9 points to clarify my interest in pixelation and why I am interested in working with pixels. (2017)
I. Decision
II. Authority
III. Abstraction
IV. Facelessness
V. Pushed to the edges
VI. Aesthetics
VII. The worst is censored
VIII. Hypocrisy
IX. Authenticity
I. Decision
I am interested in pixelation because to pixelate – or not, is always a matter of decision. Deciding what part, what area to pixelate, adding or removing a pixel or choosing the size of the pixels is a decision. It’s a political decision.
II. Authority
I am interested in pixelation because it is important to understand that authority is always what motivates pixelation. Truth appears through pixels beyond concealment, non-information or counter-information. Today, more than ever, I need to see everything with my own eyes in our one world, and no one can tell me what my eyes should see or not.
III. Abstraction
I am interested in pixelation because its logic leads to abstraction.

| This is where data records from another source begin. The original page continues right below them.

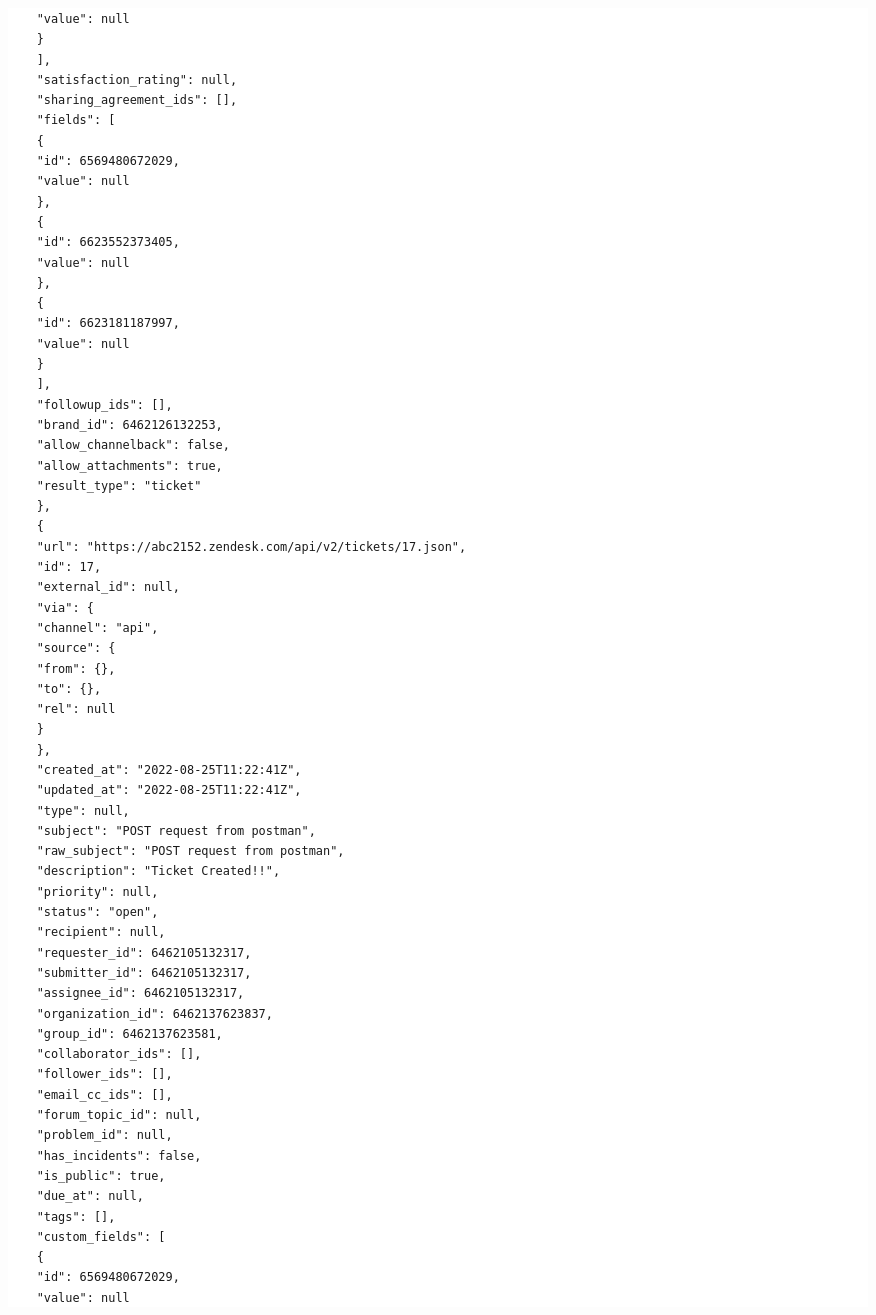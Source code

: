         "value": null
        }
        ],
        "satisfaction_rating": null,
        "sharing_agreement_ids": [],
        "fields": [
        {
        "id": 6569480672029,
        "value": null
        },
        {
        "id": 6623552373405,
        "value": null
        },
        {
        "id": 6623181187997,
        "value": null
        }
        ],
        "followup_ids": [],
        "brand_id": 6462126132253,
        "allow_channelback": false,
        "allow_attachments": true,
        "result_type": "ticket"
        },
        {
        "url": "https://abc2152.zendesk.com/api/v2/tickets/17.json",
        "id": 17,
        "external_id": null,
        "via": {
        "channel": "api",
        "source": {
        "from": {},
        "to": {},
        "rel": null
        }
        },
        "created_at": "2022-08-25T11:22:41Z",
        "updated_at": "2022-08-25T11:22:41Z",
        "type": null,
        "subject": "POST request from postman",
        "raw_subject": "POST request from postman",
        "description": "Ticket Created!!",
        "priority": null,
        "status": "open",
        "recipient": null,
        "requester_id": 6462105132317,
        "submitter_id": 6462105132317,
        "assignee_id": 6462105132317,
        "organization_id": 6462137623837,
        "group_id": 6462137623581,
        "collaborator_ids": [],
        "follower_ids": [],
        "email_cc_ids": [],
        "forum_topic_id": null,
        "problem_id": null,
        "has_incidents": false,
        "is_public": true,
        "due_at": null,
        "tags": [],
        "custom_fields": [
        {
        "id": 6569480672029,
        "value": null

To me, pixelation is a response – through Form – to the question “How can abstraction be understood today?” How can abstraction, through pixelation, engage me in today’s world, time and reality? Pixels in their abstraction build up a new form, opening towards a dynamic and desire of truth. The political thinking is the belief in form, and the aesthetic of pixelation.
IV. Facelessness
I am interested in pixelation because it stands for the time of facelessness that we see in today’s world. What interests me specifically about this aesthetic of facelessness, is its formal embodiment through pixelation.
V. Pushed to the edges
I am interested in pixelation because it pushes information from the center to the edge of a picture. It obliges to look and search elsewhere, away from the central focus to find information or indications of what has been concealed.
VI. Aesthetics
I am interested in pixelation because of its powerful aesthetic.

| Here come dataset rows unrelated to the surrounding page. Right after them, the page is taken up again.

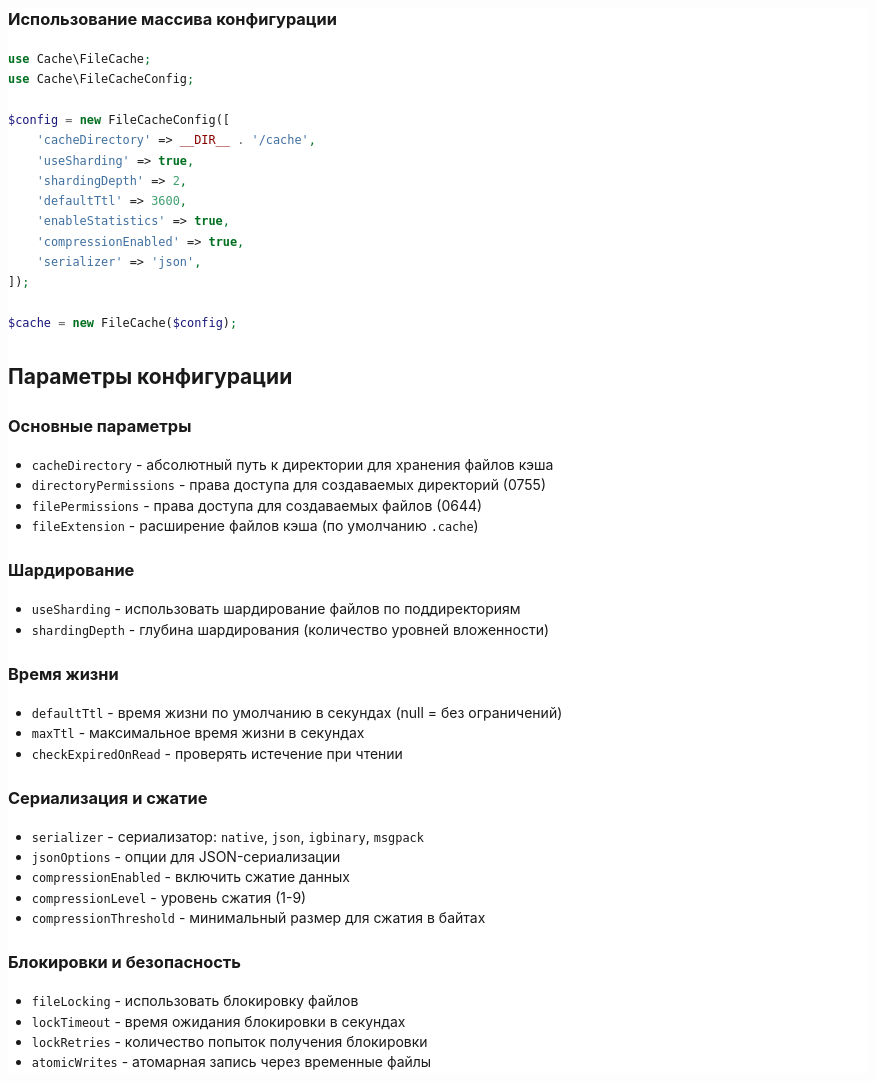 ### Использование массива конфигурации

```php
use Cache\FileCache;
use Cache\FileCacheConfig;

$config = new FileCacheConfig([
    'cacheDirectory' => __DIR__ . '/cache',
    'useSharding' => true,
    'shardingDepth' => 2,
    'defaultTtl' => 3600,
    'enableStatistics' => true,
    'compressionEnabled' => true,
    'serializer' => 'json',
]);

$cache = new FileCache($config);
```

## Параметры конфигурации

### Основные параметры

- `cacheDirectory` - абсолютный путь к директории для хранения файлов кэша
- `directoryPermissions` - права доступа для создаваемых директорий (0755)
- `filePermissions` - права доступа для создаваемых файлов (0644)
- `fileExtension` - расширение файлов кэша (по умолчанию `.cache`)

### Шардирование

- `useSharding` - использовать шардирование файлов по поддиректориям
- `shardingDepth` - глубина шардирования (количество уровней вложенности)

### Время жизни

- `defaultTtl` - время жизни по умолчанию в секундах (null = без ограничений)
- `maxTtl` - максимальное время жизни в секундах
- `checkExpiredOnRead` - проверять истечение при чтении

### Сериализация и сжатие

- `serializer` - сериализатор: `native`, `json`, `igbinary`, `msgpack`
- `jsonOptions` - опции для JSON-сериализации
- `compressionEnabled` - включить сжатие данных
- `compressionLevel` - уровень сжатия (1-9)
- `compressionThreshold` - минимальный размер для сжатия в байтах

### Блокировки и безопасность

- `fileLocking` - использовать блокировку файлов
- `lockTimeout` - время ожидания блокировки в секундах
- `lockRetries` - количество попыток получения блокировки
- `atomicWrites` - атомарная запись через временные файлы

The aesthetical power comes from the opposition between the beauty of the pixelated part and the non-pixelated part, and from the non-systematic logic of pixelation.

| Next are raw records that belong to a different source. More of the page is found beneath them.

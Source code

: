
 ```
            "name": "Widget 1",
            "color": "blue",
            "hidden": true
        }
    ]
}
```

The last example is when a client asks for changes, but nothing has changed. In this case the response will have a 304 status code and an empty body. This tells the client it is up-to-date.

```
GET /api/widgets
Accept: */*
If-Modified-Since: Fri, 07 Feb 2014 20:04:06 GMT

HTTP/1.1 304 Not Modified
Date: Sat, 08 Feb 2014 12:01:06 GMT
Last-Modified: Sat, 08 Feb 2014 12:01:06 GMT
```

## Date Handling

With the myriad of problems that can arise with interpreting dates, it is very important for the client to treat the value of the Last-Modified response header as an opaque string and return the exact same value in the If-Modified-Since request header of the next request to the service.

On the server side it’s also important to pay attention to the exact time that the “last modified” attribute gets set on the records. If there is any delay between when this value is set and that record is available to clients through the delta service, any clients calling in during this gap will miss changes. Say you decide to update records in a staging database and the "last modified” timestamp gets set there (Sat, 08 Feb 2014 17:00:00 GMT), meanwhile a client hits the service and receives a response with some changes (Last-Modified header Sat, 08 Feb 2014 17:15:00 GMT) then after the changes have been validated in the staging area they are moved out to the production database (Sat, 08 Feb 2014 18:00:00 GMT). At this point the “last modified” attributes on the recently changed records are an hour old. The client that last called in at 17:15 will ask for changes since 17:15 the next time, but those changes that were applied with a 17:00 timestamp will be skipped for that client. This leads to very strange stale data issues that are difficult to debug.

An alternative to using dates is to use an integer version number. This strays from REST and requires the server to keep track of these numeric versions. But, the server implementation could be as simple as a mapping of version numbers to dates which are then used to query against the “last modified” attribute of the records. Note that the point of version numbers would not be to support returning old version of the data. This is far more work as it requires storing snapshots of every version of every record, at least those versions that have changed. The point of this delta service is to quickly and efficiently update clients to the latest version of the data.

VII. The worst is censored
I am interested in pixelation because what is pixelated is considered as the worst. The worst is not shown, the worst is censored. Pixelation is used as a moralistic arbitration between what to see and what is too improper to look at. Nothing is un-showable. What cannot be shown is what has no form.
VIII. Hypocrisy
I am interested in pixelation because it reveals the hypocrisy of the one using it.
I don’t accept pixelation in my place ‘to protect me’, when the one pixelating claims the opposite, and is is in fact protecting himself.
IX. Authenticity
I am interested in pixelation because pixelating has taken over the role of authenticity. Something pixelated always seems more authentic and is accepted as such. It therefore seems clear that pixels stand for authentication: Authentication through authority.